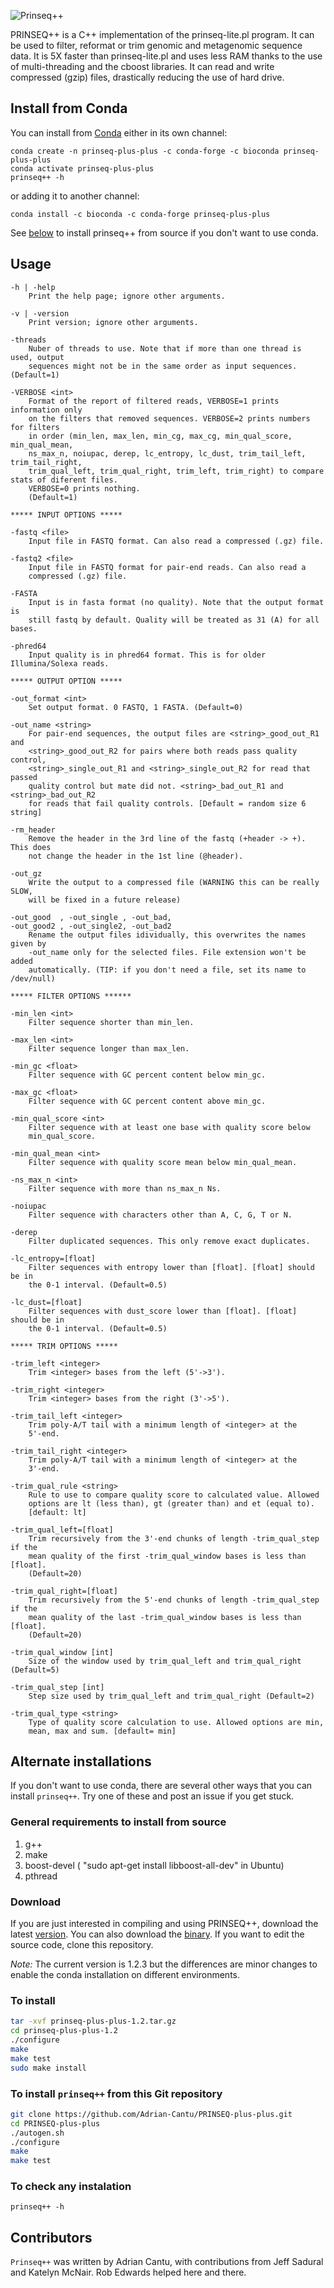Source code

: ![Prinseq++](prinseq_logo.png)

PRINSEQ++ is a C++ implementation of the prinseq-lite.pl program. It can be used to filter, reformat or trim genomic and metagenomic sequence data. It is 5X faster than prinseq-lite.pl and uses less RAM thanks to the use of multi-threading and the cboost libraries. It can read and write compressed (gzip) files, drastically reducing the use of hard drive.

## Install from Conda
You can install from [Conda](https://anaconda.org/bioconda/prinseq-plus-plus) either in its own channel:
```
conda create -n prinseq-plus-plus -c conda-forge -c bioconda prinseq-plus-plus
conda activate prinseq-plus-plus
prinseq++ -h
```

or adding it to another channel:

```
conda install -c bioconda -c conda-forge prinseq-plus-plus
```

See [below](#install-from-source) to install prinseq++ from source if you don't want to use conda.

## Usage

    -h | -help
        Print the help page; ignore other arguments.
        
    -v | -version
        Print version; ignore other arguments.
        
    -threads 
        Nuber of threads to use. Note that if more than one thread is used, output
        sequences might not be in the same order as input sequences. (Default=1)
        
    -VERBOSE <int>
        Format of the report of filtered reads, VERBOSE=1 prints information only
        on the filters that removed sequences. VERBOSE=2 prints numbers for filters 
        in order (min_len, max_len, min_cg, max_cg, min_qual_score, min_qual_mean,
        ns_max_n, noiupac, derep, lc_entropy, lc_dust, trim_tail_left, trim_tail_right, 
        trim_qual_left, trim_qual_right, trim_left, trim_right) to compare stats of diferent files.
        VERBOSE=0 prints nothing.
        (Default=1)    
    
    ***** INPUT OPTIONS *****
    
    -fastq <file>
        Input file in FASTQ format. Can also read a compressed (.gz) file.
        
    -fastq2 <file>
        Input file in FASTQ format for pair-end reads. Can also read a 
        compressed (.gz) file.
        
    -FASTA 
        Input is in fasta format (no quality). Note that the output format is 
        still fastq by default. Quality will be treated as 31 (A) for all bases.
        
    -phred64
        Input quality is in phred64 format. This is for older Illumina/Solexa reads.
        
    ***** OUTPUT OPTION *****
    
    -out_format <int>
        Set output format. 0 FASTQ, 1 FASTA. (Default=0)
        
    -out_name <string>
        For pair-end sequences, the output files are <string>_good_out_R1 and
        <string>_good_out_R2 for pairs where both reads pass quality control,
        <string>_single_out_R1 and <string>_single_out_R2 for read that passed
        quality control but mate did not. <string>_bad_out_R1 and <string>_bad_out_R2  
        for reads that fail quality controls. [Default = random size 6 string] 
    
    -rm_header
        Remove the header in the 3rd line of the fastq (+header -> +). This does
        not change the header in the 1st line (@header).
        
    -out_gz 
        Write the output to a compressed file (WARNING this can be really SLOW,
        will be fixed in a future release)
        
    -out_good  , -out_single , -out_bad,
    -out_good2 , -out_single2, -out_bad2
        Rename the output files idividually, this overwrites the names given by
        -out_name only for the selected files. File extension won't be added 
        automatically. (TIP: if you don't need a file, set its name to /dev/null)
        
    ***** FILTER OPTIONS ******
        
    -min_len <int>
        Filter sequence shorter than min_len.
    
    -max_len <int>
        Filter sequence longer than max_len.
        
    -min_gc <float>
        Filter sequence with GC percent content below min_gc.
    
    -max_gc <float>
        Filter sequence with GC percent content above min_gc.
    
    -min_qual_score <int>
        Filter sequence with at least one base with quality score below 
        min_qual_score.
        
    -min_qual_mean <int>
        Filter sequence with quality score mean below min_qual_mean.
        
    -ns_max_n <int>
        Filter sequence with more than ns_max_n Ns.
   
    -noiupac         
        Filter sequence with characters other than A, C, G, T or N.

    -derep
        Filter duplicated sequences. This only remove exact duplicates.
        
    -lc_entropy=[float]
        Filter sequences with entropy lower than [float]. [float] should be in
        the 0-1 interval. (Default=0.5)

    -lc_dust=[float]
        Filter sequences with dust_score lower than [float]. [float] should be in
        the 0-1 interval. (Default=0.5)
        
    ***** TRIM OPTIONS *****
    
    -trim_left <integer>
        Trim <integer> bases from the left (5'->3').
        
    -trim_right <integer>
        Trim <integer> bases from the right (3'->5').
    
    -trim_tail_left <integer>
        Trim poly-A/T tail with a minimum length of <integer> at the
        5'-end.

    -trim_tail_right <integer>
        Trim poly-A/T tail with a minimum length of <integer> at the
        3'-end.

    -trim_qual_rule <string>
        Rule to use to compare quality score to calculated value. Allowed
        options are lt (less than), gt (greater than) and et (equal to).
        [default: lt]

    -trim_qual_left=[float]
        Trim recursively from the 3'-end chunks of length -trim_qual_step if the
        mean quality of the first -trim_qual_window bases is less than [float]. 
        (Default=20)
        
    -trim_qual_right=[float]
        Trim recursively from the 5'-end chunks of length -trim_qual_step if the
        mean quality of the last -trim_qual_window bases is less than [float]. 
        (Default=20)    

    -trim_qual_window [int]
        Size of the window used by trim_qual_left and trim_qual_right (Default=5)

    -trim_qual_step [int]
        Step size used by trim_qual_left and trim_qual_right (Default=2)
    
    -trim_qual_type <string>
        Type of quality score calculation to use. Allowed options are min,
        mean, max and sum. [default= min]




## Alternate installations

If you don't want to use conda, there are several other ways that you can install `prinseq++`. Try one of these and post an issue if you get stuck.

### General requirements to install from source
1. g++
2. make
3. boost-devel ( "sudo apt-get install libboost-all-dev" in Ubuntu) 
4. pthread

### Download
If you are just interested in compiling and using PRINSEQ++, download the latest [version](https://github.com/Adrian-Cantu/PRINSEQ-plus-plus/releases/download/v1.2/prinseq-plus-plus-1.2.tar.gz).
You can also download the [binary](https://github.com/Adrian-Cantu/PRINSEQ-plus-plus/releases/download/v1.2/binary_prinseq-plus-plus-1.2.tar.gz). 
If you want to edit the source code, clone this repository.

_Note:_ The current version is 1.2.3 but the differences are minor changes to enable the conda installation on different environments.

### To install

```bash
tar -xvf prinseq-plus-plus-1.2.tar.gz
cd prinseq-plus-plus-1.2
./configure
make
make test
sudo make install
```


### To install `prinseq++` from this Git repository

```bash
git clone https://github.com/Adrian-Cantu/PRINSEQ-plus-plus.git
cd PRINSEQ-plus-plus
./autogen.sh
./configure
make
make test 
```

### To check any instalation

```
prinseq++ -h
```

## Contributors

`Prinseq++` was written by Adrian Cantu, with contributions from Jeff Sadural and Katelyn McNair. Rob Edwards helped here and there.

┄┄┄┄┄┄┄┄┄┄

- _Task to complete_
Each line of the records that holds the word "float" should be copied out.

- _Output of the exercise_
    -min_gc <float>
    -max_gc <float>
    -lc_entropy=[float]
        Filter sequences with entropy lower than [float]. [float] should be in
    -lc_dust=[float]
        Filter sequences with dust_score lower than [float]. [float] should be in
    -trim_qual_left=[float]
        mean quality of the first -trim_qual_window bases is less than [float]. 
    -trim_qual_right=[float]
        mean quality of the last -trim_qual_window bases is less than [float]. 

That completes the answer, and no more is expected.